Input data
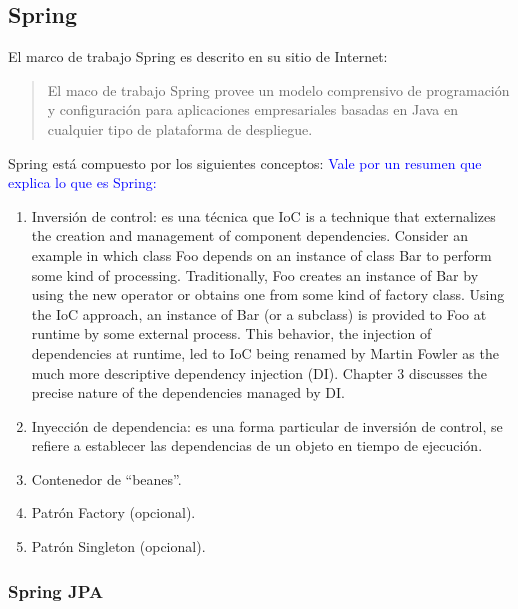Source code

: \subsection{Spring}\label{sec-spring}

El marco de trabajo Spring es descrito en su sitio de Internet\cite{SpringFramework}:
\begin{quote}
	El maco de trabajo Spring provee un modelo comprensivo de programación y configuración para aplicaciones empresariales basadas en Java en cualquier tipo de plataforma de despliegue.
\end{quote}

Spring está compuesto por los siguientes conceptos:
\textcolor{blue}{Vale por un resumen que explica lo que es Spring:}
\begin{enumerate}
	\item Inversión de control: es una técnica que 
IoC is a technique that externalizes the creation and management of component dependencies. Consider an example in which class Foo depends on an instance of class Bar to perform some kind of processing. Traditionally, Foo creates an instance of Bar by using the new operator or obtains one from some kind of factory class. Using the IoC approach, an instance of Bar (or a subclass) is provided to Foo at runtime by some external process. This behavior, the injection of dependencies at runtime, led to IoC being renamed by Martin Fowler as the much more descriptive dependency injection (DI). Chapter 3 discusses the precise nature of the dependencies managed by DI.
\cite{ProSpring5}
	\item Inyección de dependencia: es una forma particular de inversión de control, se refiere a establecer las dependencias de un objeto en tiempo de ejecución.\cite{WellGroundedJavaDeveloper}

	\item Contenedor de ``beanes''.

	\item Patrón Factory (opcional).
	\item Patrón Singleton (opcional).
\end{enumerate}


\subsubsection{Spring JPA}\label{sec-spring-jpa}


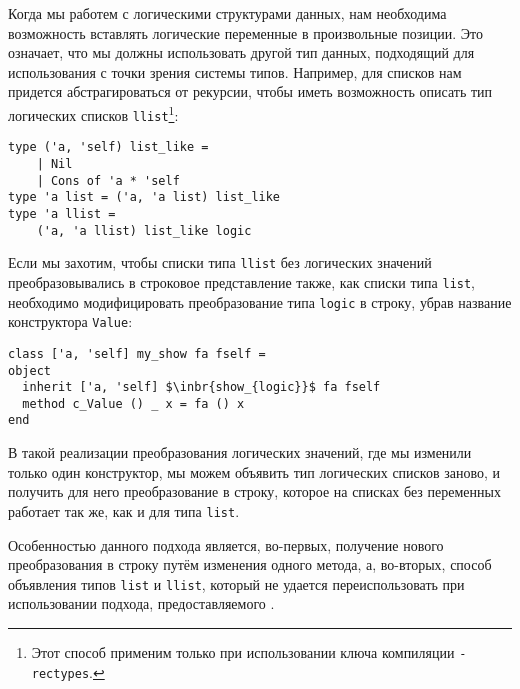 Когда мы работем с логическими структурами данных, нам необходима возможность вставлять логические переменные в произвольные позиции.
Это означает, что мы должны использовать другой тип данных, подходящий для использования 
с точки зрения системы типов. Например,
для списков нам придется абстрагироваться от рекурсии, чтобы иметь возможность описать тип логических списков \lstinline{llist}\footnote{Этот способ применим только при использовании ключа компиляции \texttt{-rectypes}.}:

\begin{lstlisting}
type ('a, 'self) list_like = 
    | Nil 
    | Cons of 'a * 'self
type 'a list = ('a, 'a list) list_like
type 'a llist = 
    ('a, 'a llist) list_like logic
\end{lstlisting}
%

Если мы захотим, чтобы списки типа \lstinline{llist} без логических значений преобразовывались в строковое представление также, как списки типа \lstinline{list}, необходимо модифицировать преобразование типа \lstinline{logic} в строку, убрав название конструктора \lstinline{Value}:

\begin{lstlisting}
class ['a, 'self] my_show fa fself = 
object
  inherit ['a, 'self] $\inbr{show_{logic}}$ fa fself
  method c_Value () _ x = fa () x
end
\end{lstlisting}
В такой реализации преобразования логических значений, где мы изменили только один конструктор, мы можем объявить тип логических списков заново, и получить для него преобразование в строку, которое на списках без переменных работает так же, как и для типа \lstinline{list}.

Особенностью данного подхода является, во-первых, получение нового преобразования в строку путём изменения одного метода, а, во-вторых, способ объявления типов \lstinline{list} и \lstinline{llist}, который не удается переиспользовать при использовании подхода, предоставляемого \visitors{}.

%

Task
From the first record above to the last, output each one exactly and omit the pictures.

Solution below
Source code

: \subsection{Spring}\label{sec-spring}

El marco de trabajo Spring es descrito en su sitio de Internet\cite{SpringFramework}:
\begin{quote}
	El maco de trabajo Spring provee un modelo comprensivo de programación y configuración para aplicaciones empresariales basadas en Java en cualquier tipo de plataforma de despliegue.
\end{quote}

Spring está compuesto por los siguientes conceptos:
\textcolor{blue}{Vale por un resumen que explica lo que es Spring:}
\begin{enumerate}
	\item Inversión de control: es una técnica que 
IoC is a technique that externalizes the creation and management of component dependencies. Consider an example in which class Foo depends on an instance of class Bar to perform some kind of processing. Traditionally, Foo creates an instance of Bar by using the new operator or obtains one from some kind of factory class. Using the IoC approach, an instance of Bar (or a subclass) is provided to Foo at runtime by some external process. This behavior, the injection of dependencies at runtime, led to IoC being renamed by Martin Fowler as the much more descriptive dependency injection (DI). Chapter 3 discusses the precise nature of the dependencies managed by DI.
\cite{ProSpring5}
	\item Inyección de dependencia: es una forma particular de inversión de control, se refiere a establecer las dependencias de un objeto en tiempo de ejecución.\cite{WellGroundedJavaDeveloper}

	\item Contenedor de ``beanes''.

	\item Patrón Factory (opcional).
	\item Patrón Singleton (opcional).
\end{enumerate}


\subsubsection{Spring JPA}\label{sec-spring-jpa}


 Когда мы работем с логическими структурами данных, нам необходима возможность вставлять логические переменные в произвольные позиции.
Это означает, что мы должны использовать другой тип данных, подходящий для использования 
с точки зрения системы типов. Например,
для списков нам придется абстрагироваться от рекурсии, чтобы иметь возможность описать тип логических списков \lstinline{llist}\footnote{Этот способ применим только при использовании ключа компиляции \texttt{-rectypes}.}:

\begin{lstlisting}
type ('a, 'self) list_like = 
    | Nil 
    | Cons of 'a * 'self
type 'a list = ('a, 'a list) list_like
type 'a llist = 
    ('a, 'a llist) list_like logic
\end{lstlisting}
%

Если мы захотим, чтобы списки типа \lstinline{llist} без логических значений преобразовывались в строковое представление также, как списки типа \lstinline{list}, необходимо модифицировать преобразование типа \lstinline{logic} в строку, убрав название конструктора \lstinline{Value}:

\begin{lstlisting}
class ['a, 'self] my_show fa fself = 
object
  inherit ['a, 'self] $\inbr{show_{logic}}$ fa fself
  method c_Value () _ x = fa () x
end
\end{lstlisting}
В такой реализации преобразования логических значений, где мы изменили только один конструктор, мы можем объявить тип логических списков заново, и получить для него преобразование в строку, которое на списках без переменных работает так же, как и для типа \lstinline{list}.

Особенностью данного подхода является, во-первых, получение нового преобразования в строку путём изменения одного метода, а, во-вторых, способ объявления типов \lstinline{list} и \lstinline{llist}, который не удается переиспользовать при использовании подхода, предоставляемого \visitors{}.

%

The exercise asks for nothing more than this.